*** Supplied material ***

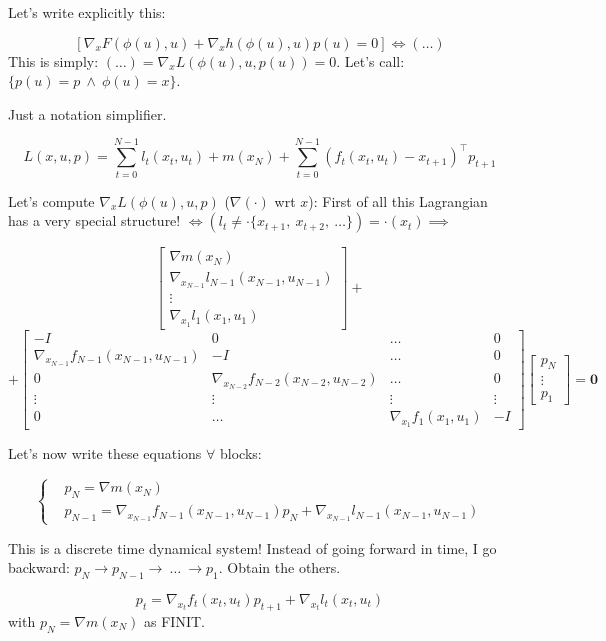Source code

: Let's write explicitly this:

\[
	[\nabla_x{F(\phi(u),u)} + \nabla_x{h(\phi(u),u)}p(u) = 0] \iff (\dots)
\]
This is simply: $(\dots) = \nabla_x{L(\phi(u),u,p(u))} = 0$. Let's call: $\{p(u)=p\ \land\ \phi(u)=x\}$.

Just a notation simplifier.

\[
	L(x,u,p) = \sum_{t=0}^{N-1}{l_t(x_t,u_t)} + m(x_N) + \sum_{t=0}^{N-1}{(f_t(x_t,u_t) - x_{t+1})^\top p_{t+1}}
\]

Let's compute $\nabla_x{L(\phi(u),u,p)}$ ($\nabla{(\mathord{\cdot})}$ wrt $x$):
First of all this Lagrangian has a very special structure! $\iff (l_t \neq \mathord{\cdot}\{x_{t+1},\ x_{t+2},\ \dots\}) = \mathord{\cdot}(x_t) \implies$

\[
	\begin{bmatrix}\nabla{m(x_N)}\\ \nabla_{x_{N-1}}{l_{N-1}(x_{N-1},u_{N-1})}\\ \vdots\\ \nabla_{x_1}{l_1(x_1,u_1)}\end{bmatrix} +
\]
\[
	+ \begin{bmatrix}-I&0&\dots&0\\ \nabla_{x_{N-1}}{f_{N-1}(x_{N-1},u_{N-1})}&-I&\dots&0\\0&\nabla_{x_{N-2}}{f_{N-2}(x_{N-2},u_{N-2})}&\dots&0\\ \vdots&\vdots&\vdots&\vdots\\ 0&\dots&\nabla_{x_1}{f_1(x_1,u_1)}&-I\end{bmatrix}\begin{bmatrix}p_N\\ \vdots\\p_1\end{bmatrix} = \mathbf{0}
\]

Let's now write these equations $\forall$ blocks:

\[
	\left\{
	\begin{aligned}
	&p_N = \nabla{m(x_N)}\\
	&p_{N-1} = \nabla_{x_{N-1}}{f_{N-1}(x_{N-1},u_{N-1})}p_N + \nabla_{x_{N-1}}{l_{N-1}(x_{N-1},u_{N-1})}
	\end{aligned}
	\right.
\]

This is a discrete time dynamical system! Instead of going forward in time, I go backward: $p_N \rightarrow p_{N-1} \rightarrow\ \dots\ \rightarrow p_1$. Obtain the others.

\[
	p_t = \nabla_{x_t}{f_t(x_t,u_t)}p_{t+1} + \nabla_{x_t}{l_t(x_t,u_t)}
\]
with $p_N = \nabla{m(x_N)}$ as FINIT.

*** End of Supplied material ***

● What you will do
Would you reproduce the listing above exactly, without any of its images?

● Exercise solution
Source code

: Let's write explicitly this:

\[
	[\nabla_x{F(\phi(u),u)} + \nabla_x{h(\phi(u),u)}p(u) = 0] \iff (\dots)
\]
This is simply: $(\dots) = \nabla_x{L(\phi(u),u,p(u))} = 0$. Let's call: $\{p(u)=p\ \land\ \phi(u)=x\}$.

Just a notation simplifier.

\[
	L(x,u,p) = \sum_{t=0}^{N-1}{l_t(x_t,u_t)} + m(x_N) + \sum_{t=0}^{N-1}{(f_t(x_t,u_t) - x_{t+1})^\top p_{t+1}}
\]

Let's compute $\nabla_x{L(\phi(u),u,p)}$ ($\nabla{(\mathord{\cdot})}$ wrt $x$):
First of all this Lagrangian has a very special structure! $\iff (l_t \neq \mathord{\cdot}\{x_{t+1},\ x_{t+2},\ \dots\}) = \mathord{\cdot}(x_t) \implies$

\[
	\begin{bmatrix}\nabla{m(x_N)}\\ \nabla_{x_{N-1}}{l_{N-1}(x_{N-1},u_{N-1})}\\ \vdots\\ \nabla_{x_1}{l_1(x_1,u_1)}\end{bmatrix} +
\]
\[
	+ \begin{bmatrix}-I&0&\dots&0\\ \nabla_{x_{N-1}}{f_{N-1}(x_{N-1},u_{N-1})}&-I&\dots&0\\0&\nabla_{x_{N-2}}{f_{N-2}(x_{N-2},u_{N-2})}&\dots&0\\ \vdots&\vdots&\vdots&\vdots\\ 0&\dots&\nabla_{x_1}{f_1(x_1,u_1)}&-I\end{bmatrix}\begin{bmatrix}p_N\\ \vdots\\p_1\end{bmatrix} = \mathbf{0}
\]

Let's now write these equations $\forall$ blocks:

\[
	\left\{
	\begin{aligned}
	&p_N = \nabla{m(x_N)}\\
	&p_{N-1} = \nabla_{x_{N-1}}{f_{N-1}(x_{N-1},u_{N-1})}p_N + \nabla_{x_{N-1}}{l_{N-1}(x_{N-1},u_{N-1})}
	\end{aligned}
	\right.
\]

This is a discrete time dynamical system! Instead of going forward in time, I go backward: $p_N \rightarrow p_{N-1} \rightarrow\ \dots\ \rightarrow p_1$. Obtain the others.

\[
	p_t = \nabla_{x_t}{f_t(x_t,u_t)}p_{t+1} + \nabla_{x_t}{l_t(x_t,u_t)}
\]
with $p_N = \nabla{m(x_N)}$ as FINIT.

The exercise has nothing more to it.